- RECORDS FOR THIS EXERCISE:
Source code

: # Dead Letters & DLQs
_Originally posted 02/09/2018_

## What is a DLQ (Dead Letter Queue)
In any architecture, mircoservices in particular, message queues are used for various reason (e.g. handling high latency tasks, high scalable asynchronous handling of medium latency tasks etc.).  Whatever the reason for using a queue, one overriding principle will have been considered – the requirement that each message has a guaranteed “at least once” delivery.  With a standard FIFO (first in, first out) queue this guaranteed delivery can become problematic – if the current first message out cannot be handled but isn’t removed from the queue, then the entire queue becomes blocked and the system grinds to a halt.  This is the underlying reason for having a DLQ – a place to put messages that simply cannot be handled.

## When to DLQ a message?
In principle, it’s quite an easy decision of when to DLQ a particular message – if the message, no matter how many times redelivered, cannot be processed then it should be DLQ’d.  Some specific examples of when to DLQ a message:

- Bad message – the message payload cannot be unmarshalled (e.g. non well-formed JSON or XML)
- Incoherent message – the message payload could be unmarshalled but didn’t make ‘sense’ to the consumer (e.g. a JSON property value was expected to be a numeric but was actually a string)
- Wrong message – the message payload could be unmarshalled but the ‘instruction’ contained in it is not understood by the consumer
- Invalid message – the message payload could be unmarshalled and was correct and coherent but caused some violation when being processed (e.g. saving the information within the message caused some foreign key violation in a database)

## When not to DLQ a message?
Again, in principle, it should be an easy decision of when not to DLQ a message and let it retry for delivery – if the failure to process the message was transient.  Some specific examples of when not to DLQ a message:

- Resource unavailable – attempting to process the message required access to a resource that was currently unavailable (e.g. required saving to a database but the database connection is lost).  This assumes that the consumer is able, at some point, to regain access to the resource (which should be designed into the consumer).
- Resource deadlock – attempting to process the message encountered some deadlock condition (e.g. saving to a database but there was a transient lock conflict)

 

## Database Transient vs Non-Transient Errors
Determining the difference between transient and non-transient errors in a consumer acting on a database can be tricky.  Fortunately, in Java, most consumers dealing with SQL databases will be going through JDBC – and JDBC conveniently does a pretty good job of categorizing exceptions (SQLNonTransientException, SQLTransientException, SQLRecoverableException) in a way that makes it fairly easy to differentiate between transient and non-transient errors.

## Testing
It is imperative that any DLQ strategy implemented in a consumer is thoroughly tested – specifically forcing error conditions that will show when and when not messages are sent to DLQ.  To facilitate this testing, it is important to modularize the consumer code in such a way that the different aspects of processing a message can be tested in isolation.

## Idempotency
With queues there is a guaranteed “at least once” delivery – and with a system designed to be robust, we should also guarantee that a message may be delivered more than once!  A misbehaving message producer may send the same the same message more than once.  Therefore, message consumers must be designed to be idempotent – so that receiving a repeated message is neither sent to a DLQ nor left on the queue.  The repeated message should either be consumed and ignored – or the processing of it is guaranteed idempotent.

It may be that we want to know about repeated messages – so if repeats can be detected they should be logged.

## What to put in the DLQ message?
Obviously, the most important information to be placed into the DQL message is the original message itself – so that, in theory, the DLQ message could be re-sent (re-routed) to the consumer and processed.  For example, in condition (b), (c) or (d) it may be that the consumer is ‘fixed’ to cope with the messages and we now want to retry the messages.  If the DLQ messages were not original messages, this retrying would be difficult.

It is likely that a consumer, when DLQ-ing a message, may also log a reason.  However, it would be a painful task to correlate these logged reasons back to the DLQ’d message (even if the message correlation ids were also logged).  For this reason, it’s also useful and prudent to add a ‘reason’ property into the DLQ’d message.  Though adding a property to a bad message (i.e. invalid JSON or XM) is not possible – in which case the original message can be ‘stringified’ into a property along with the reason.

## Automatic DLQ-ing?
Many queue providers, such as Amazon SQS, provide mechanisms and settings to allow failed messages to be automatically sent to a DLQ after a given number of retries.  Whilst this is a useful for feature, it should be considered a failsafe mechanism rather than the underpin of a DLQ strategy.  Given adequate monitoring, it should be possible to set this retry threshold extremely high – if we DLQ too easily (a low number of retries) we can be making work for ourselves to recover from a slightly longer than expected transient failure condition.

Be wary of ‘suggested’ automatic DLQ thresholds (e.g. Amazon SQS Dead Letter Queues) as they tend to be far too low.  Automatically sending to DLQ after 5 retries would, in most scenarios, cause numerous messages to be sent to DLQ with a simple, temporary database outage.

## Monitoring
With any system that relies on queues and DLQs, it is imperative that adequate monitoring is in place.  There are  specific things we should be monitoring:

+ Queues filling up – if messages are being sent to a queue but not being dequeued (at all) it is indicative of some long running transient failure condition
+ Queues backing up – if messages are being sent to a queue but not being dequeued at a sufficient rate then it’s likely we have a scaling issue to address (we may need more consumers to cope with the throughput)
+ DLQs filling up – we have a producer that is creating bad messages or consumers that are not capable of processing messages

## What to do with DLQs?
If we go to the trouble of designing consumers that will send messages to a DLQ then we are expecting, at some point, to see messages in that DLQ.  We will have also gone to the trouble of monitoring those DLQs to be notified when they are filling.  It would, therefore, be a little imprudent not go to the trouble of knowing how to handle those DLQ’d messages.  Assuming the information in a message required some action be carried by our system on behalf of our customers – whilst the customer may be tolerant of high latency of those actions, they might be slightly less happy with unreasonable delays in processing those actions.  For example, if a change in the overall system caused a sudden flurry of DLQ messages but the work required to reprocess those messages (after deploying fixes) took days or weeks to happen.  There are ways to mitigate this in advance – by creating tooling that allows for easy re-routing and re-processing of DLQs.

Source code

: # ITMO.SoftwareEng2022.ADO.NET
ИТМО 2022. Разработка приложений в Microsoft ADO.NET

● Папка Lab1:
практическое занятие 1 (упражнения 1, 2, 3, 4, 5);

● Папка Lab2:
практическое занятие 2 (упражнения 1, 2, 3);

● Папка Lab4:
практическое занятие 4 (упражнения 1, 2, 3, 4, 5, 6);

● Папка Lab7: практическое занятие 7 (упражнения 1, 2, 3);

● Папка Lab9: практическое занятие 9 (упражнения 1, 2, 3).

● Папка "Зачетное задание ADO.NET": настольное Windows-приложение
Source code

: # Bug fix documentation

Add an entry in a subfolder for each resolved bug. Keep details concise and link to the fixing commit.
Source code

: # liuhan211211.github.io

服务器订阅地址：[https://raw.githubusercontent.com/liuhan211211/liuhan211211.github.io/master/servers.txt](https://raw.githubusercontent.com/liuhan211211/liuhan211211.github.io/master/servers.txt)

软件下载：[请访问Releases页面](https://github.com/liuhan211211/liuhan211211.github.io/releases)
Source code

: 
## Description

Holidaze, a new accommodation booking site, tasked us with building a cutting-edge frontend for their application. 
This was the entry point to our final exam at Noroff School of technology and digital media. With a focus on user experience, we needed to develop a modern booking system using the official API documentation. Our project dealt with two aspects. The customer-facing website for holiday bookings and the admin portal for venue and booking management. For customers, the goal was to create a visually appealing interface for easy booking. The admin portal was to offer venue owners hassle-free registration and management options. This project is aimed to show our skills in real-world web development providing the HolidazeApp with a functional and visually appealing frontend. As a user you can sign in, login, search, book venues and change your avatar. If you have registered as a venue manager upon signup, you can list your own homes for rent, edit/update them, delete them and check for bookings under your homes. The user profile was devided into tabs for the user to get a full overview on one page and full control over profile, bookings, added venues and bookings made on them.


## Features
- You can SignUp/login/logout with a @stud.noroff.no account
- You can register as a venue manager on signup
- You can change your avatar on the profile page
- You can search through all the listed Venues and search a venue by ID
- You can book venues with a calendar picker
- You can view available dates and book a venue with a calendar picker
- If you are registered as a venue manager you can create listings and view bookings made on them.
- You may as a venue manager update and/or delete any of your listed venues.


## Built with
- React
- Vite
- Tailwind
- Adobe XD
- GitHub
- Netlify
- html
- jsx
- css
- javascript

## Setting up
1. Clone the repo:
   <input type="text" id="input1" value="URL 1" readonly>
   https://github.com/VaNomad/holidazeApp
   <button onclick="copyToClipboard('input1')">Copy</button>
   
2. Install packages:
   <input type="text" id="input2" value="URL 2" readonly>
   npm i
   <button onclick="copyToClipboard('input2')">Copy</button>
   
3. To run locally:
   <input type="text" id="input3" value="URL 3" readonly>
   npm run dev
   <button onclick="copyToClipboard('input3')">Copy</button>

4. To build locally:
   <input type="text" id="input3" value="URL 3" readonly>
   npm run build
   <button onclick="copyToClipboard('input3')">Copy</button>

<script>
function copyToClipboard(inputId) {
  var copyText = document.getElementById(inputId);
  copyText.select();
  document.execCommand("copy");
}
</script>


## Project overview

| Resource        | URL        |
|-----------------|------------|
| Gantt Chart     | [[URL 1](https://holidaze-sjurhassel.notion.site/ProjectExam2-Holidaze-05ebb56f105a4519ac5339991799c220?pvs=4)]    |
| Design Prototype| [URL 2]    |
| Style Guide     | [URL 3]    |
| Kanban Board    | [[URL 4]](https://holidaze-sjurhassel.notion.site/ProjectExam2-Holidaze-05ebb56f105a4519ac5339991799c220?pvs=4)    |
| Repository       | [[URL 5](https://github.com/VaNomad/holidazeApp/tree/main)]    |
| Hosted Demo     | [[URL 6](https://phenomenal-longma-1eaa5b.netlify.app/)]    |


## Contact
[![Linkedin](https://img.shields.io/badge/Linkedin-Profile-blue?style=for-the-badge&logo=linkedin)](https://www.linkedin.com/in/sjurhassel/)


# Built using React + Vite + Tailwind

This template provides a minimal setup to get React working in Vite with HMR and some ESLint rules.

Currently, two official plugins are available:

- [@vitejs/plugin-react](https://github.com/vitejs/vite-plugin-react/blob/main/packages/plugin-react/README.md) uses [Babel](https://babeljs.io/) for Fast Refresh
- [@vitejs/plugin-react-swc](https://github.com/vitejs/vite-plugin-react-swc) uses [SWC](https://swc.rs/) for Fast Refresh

- PROBLEM TO SOLVE: Of the entries listed above, reproduce only the lines starting at the line containing "Be wary of ‘suggested’" and ending at the line containing "## Monitoring". Include both, exactly as they stand.

- REPLY TO THE EXERCISE:
Be wary of ‘suggested’ automatic DLQ thresholds (e.g. Amazon SQS Dead Letter Queues) as they tend to be far too low.  Automatically sending to DLQ after 5 retries would, in most scenarios, cause numerous messages to be sent to DLQ with a simple, temporary database outage.

## Monitoring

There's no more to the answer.